### INSTRUCTIONS TO FOLLOW
If a line includes "important", copy it out of the entries.
+ + +
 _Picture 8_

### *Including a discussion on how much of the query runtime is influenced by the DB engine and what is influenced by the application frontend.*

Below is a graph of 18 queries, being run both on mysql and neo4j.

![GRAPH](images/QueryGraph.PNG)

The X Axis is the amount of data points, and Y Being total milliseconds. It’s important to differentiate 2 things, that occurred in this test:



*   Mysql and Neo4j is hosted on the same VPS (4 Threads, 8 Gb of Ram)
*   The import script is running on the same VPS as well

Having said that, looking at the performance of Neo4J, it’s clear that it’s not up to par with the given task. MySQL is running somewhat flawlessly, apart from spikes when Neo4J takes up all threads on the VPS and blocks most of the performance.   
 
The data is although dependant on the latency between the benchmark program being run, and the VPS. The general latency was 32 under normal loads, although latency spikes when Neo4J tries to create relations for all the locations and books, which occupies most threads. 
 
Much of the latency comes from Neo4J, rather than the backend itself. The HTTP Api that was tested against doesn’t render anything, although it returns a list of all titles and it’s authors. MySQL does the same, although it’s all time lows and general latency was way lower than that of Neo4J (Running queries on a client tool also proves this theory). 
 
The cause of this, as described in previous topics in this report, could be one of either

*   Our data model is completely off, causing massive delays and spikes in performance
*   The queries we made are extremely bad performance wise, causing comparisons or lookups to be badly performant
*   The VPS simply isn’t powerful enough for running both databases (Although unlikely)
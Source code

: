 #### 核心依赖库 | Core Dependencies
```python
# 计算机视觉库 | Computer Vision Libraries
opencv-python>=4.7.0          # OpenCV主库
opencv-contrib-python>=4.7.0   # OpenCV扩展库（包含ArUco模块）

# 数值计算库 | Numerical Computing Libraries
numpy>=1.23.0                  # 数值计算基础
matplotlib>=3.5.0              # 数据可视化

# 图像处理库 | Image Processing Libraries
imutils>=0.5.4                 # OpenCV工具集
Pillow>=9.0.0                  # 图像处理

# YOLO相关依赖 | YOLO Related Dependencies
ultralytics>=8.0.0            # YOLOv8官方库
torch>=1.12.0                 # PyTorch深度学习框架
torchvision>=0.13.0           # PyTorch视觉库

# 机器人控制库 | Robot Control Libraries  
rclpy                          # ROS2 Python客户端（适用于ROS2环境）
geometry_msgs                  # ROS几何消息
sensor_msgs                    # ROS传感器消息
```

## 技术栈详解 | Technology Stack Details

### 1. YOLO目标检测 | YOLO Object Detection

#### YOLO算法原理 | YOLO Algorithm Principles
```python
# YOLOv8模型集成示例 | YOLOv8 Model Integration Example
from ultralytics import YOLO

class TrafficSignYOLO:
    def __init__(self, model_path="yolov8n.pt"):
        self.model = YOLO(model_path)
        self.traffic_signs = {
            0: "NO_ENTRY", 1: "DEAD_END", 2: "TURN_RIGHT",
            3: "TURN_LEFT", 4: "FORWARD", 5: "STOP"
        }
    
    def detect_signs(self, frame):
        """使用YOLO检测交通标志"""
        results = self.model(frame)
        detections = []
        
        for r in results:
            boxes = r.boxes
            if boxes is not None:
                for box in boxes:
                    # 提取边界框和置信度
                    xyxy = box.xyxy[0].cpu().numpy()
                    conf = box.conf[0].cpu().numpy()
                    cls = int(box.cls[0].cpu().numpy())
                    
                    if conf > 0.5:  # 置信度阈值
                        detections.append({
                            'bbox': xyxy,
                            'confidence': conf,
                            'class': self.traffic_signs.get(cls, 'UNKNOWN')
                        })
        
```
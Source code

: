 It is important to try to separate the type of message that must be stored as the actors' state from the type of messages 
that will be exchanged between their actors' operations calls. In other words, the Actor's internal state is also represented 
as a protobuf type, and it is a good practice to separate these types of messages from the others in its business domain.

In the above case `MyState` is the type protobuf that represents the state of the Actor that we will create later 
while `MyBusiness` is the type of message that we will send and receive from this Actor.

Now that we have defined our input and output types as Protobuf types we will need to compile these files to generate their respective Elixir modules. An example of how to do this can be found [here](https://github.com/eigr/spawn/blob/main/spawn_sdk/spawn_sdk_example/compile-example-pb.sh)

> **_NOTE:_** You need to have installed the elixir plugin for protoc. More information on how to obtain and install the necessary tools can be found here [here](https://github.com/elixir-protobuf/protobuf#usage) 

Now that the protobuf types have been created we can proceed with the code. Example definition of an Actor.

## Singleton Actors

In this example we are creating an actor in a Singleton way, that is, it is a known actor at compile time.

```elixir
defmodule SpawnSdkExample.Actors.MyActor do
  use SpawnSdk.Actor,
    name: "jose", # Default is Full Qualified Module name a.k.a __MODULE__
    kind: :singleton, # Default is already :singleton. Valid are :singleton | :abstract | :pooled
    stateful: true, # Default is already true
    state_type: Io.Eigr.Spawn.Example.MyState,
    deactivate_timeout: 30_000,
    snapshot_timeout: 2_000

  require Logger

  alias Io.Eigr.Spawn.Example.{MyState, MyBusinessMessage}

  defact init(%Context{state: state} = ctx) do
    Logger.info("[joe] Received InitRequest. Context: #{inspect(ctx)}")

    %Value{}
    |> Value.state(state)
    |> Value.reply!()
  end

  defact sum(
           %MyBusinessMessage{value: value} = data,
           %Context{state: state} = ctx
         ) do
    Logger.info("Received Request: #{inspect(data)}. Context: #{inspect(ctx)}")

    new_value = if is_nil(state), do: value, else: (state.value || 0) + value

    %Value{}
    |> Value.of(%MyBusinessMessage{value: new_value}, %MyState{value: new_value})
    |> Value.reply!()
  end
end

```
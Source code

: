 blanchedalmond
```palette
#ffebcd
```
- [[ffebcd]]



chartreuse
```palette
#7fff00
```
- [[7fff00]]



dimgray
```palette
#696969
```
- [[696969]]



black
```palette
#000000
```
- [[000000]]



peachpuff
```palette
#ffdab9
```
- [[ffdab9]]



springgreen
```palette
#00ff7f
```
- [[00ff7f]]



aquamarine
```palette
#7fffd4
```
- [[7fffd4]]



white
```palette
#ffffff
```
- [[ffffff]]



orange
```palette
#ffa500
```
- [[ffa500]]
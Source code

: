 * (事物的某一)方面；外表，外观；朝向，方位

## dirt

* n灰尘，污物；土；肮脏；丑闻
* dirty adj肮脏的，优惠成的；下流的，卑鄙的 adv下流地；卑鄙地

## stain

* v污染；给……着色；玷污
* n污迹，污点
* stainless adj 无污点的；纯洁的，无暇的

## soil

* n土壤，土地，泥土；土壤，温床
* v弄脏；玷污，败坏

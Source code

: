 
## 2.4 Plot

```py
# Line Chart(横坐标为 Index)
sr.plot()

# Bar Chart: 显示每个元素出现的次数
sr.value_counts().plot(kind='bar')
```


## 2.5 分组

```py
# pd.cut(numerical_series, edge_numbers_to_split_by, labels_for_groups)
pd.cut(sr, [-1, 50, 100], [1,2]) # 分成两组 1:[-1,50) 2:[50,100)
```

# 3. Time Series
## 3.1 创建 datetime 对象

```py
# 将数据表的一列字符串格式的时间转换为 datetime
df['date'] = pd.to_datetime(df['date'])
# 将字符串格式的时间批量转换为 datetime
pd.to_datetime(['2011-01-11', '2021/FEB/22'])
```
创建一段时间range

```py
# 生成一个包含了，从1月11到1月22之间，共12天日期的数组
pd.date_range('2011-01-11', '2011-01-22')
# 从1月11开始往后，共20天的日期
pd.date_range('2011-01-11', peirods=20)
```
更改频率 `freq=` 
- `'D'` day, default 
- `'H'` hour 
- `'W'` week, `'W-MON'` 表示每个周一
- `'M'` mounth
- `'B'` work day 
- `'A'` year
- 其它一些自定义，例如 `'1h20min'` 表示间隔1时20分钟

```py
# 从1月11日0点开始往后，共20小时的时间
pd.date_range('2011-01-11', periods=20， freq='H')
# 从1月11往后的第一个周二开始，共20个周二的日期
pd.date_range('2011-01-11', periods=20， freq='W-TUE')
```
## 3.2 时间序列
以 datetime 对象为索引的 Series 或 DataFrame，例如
+ + +
### TASK RESULT
The X Axis is the amount of data points, and Y Being total milliseconds. It’s important to differentiate 2 things, that occurred in this test:
: It is important to try to separate the type of message that must be stored as the actors' state from the type of messages 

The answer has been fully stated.